Law school/graduation year: University of Wisconsin/1997
Other degree(s)/institution(s)/year(s): B.A./University of Wisconsin at Eau Claire/1992, B.C.L./University of Oxford/2001
1. What is the most rewarding aspect of being a professor?
- I love that moment when you realize something you have just said has resonated with your students and made them think hard about something they hadn't thought hard about before. You can see it on their faces when it happens, and it is one of the true joys of being a teacher.
2. What type of influence do you hope to have on your students?
- I always tell my students that I don't care what they think, but I do care that they think. Critical thinking is a skill. Like other skills, it has to be learned and practiced. People today are inundated with information, which makes the ability to critically appraise the things you are hearing even more important. I hope I can help my students develop and value that ability.
3. What do you enjoy most about your area of specialty — constitutional law?
- You can't understand constitutional law without understanding American history. Constitutional cases show us the growing pains of a young republic, the hope and horror of the Civil War, the challenges of Reconstruction, the vileness of segregation, the misery of the Great Depression, the fears spurred by two world wars, the courage of the civil rights era and, more recently, the consequences of the 9/11 terrorist attacks. Constitutional law has been both shaped by and responsive to all of these things, which is what makes it so fascinating.
4. Are you currently conducting any research? If so, what is its focus?

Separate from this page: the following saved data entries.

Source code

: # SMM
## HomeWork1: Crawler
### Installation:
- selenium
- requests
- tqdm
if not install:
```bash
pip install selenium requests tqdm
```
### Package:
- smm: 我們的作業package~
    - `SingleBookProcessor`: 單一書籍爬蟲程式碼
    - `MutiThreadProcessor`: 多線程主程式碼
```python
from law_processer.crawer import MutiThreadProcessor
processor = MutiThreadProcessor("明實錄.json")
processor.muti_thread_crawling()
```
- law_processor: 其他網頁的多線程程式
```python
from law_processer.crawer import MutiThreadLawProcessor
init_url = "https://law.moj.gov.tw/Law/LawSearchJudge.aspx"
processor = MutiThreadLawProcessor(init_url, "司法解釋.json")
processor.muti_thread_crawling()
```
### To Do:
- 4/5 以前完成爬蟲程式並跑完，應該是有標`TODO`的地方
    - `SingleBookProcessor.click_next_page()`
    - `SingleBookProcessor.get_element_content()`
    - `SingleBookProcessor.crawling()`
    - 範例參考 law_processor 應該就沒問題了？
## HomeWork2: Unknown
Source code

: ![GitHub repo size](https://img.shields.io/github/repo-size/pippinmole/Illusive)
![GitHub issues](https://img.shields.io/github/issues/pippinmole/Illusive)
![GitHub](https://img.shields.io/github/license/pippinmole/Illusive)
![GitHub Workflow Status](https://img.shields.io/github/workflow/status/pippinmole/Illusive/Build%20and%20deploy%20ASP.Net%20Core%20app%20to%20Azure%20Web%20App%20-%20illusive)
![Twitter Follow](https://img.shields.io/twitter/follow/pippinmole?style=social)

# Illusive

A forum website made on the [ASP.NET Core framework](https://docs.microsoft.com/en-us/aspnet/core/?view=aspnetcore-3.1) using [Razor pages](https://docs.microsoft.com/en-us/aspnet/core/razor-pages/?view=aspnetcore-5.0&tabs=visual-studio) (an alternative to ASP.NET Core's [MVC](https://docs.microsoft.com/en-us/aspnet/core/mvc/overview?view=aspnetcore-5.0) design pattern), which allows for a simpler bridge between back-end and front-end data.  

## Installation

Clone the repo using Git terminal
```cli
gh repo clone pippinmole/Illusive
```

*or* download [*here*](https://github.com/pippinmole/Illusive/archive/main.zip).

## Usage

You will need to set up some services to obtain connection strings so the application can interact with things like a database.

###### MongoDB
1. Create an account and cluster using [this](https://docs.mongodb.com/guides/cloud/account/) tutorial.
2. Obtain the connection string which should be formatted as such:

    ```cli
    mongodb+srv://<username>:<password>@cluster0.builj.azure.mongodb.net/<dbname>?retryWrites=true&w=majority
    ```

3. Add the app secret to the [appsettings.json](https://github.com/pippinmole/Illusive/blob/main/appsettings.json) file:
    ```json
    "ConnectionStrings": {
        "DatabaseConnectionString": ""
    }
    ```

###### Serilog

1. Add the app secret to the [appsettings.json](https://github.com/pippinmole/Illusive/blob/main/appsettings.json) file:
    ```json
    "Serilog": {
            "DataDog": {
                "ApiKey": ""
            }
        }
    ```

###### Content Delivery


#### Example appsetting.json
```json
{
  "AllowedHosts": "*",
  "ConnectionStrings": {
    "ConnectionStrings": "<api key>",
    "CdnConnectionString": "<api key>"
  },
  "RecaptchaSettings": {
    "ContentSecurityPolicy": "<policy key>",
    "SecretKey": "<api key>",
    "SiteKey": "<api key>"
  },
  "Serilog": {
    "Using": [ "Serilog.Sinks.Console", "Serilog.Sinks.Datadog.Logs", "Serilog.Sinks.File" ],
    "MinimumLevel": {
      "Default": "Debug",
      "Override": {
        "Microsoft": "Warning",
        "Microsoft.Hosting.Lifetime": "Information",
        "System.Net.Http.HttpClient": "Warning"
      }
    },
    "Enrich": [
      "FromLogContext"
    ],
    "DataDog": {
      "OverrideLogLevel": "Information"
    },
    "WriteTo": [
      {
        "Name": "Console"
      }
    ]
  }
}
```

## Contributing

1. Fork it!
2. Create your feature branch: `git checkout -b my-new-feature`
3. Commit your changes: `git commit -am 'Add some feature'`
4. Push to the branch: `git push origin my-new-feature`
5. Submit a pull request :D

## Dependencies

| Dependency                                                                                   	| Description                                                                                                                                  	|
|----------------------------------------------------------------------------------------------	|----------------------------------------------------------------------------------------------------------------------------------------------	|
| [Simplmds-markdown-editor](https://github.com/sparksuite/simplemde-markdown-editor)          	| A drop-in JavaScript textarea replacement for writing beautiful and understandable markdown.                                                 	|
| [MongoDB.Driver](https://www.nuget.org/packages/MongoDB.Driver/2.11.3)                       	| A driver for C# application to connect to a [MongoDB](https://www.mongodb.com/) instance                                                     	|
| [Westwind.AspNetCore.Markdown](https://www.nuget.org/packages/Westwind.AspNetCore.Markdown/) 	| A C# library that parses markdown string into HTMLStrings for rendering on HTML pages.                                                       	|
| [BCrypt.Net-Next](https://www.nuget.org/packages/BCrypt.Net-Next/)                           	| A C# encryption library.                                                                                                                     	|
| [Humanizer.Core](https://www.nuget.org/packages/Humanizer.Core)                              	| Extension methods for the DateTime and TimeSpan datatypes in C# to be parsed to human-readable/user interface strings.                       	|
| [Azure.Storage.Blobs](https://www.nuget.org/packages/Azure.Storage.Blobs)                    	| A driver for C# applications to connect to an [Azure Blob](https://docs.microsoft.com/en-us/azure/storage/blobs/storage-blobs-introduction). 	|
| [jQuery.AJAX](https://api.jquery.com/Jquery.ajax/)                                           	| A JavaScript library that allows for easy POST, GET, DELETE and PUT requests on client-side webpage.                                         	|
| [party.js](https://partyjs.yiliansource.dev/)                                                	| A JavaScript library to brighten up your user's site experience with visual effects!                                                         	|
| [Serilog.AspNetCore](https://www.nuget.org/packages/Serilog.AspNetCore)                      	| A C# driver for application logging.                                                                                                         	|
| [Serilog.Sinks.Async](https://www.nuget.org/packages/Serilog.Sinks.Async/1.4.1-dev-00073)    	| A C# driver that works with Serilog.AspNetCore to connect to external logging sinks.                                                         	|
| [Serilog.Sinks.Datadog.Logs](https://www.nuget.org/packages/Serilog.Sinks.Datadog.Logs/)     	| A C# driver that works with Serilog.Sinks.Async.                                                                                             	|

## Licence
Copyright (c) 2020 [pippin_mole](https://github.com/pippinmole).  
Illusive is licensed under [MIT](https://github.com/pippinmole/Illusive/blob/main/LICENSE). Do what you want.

- I'm writing a book about the U.S. Supreme Court confirmation process. Much of what we think about the confirmation process isn't grounded in the reality of what actually happens at the hearings. This book is going to change that. My co-author and I read hearing transcripts spanning more than 70 years. They are fascinating, and they show how the hearings, over time, help shape constitutional development in all kinds of good ways. It has been an exciting project.
5. What is your favorite thing about living in Athens?
- I live in the Boulevard neighborhood and enjoy the strong sense of community in that area. Kids play outside, people walk their dogs, neighbors talk to each other from their front porches — it is a really vibrant place to live.
6. What do you enjoy doing in your free time? What are your hobbies?
- I'm not sure I should admit this, but I am an avid knitter. Making something useful with my own hands is very rewarding. It is also very different than the things I do at work.
7. What do you consider your greatest accomplishment in life?
- I grew up in a small town in rural Wisconsin and ended up with a degree from one of the most prestigious universities in the world. I'm proud of that. More importantly, I hope my example can encourage our students — who come from all kinds of backgrounds — to reach beyond their immediate experiences and think broadly about what the world can offer them.
8. What book/resource do you find yourself referencing the most?
- Like Justice Black, I keep a little copy of the Constitution in my desk drawer. I am pulling it out constantly. I know this makes me a total geek, but I just admitted I spend my spare time knitting, so I figure I don't have anything to lose.
9. What advice would you give to current law students?
- Make a list of why you came to law school. When things get hard — and they will — use it to remind yourself why it is worth it. Later on, use it to remember why you wanted a law degree in the first place, and try to stay faithful to that when making choices about your career.
10. If you could share an afternoon with anyone, who would it be?
- My husband, Dan, and my dog, Fred.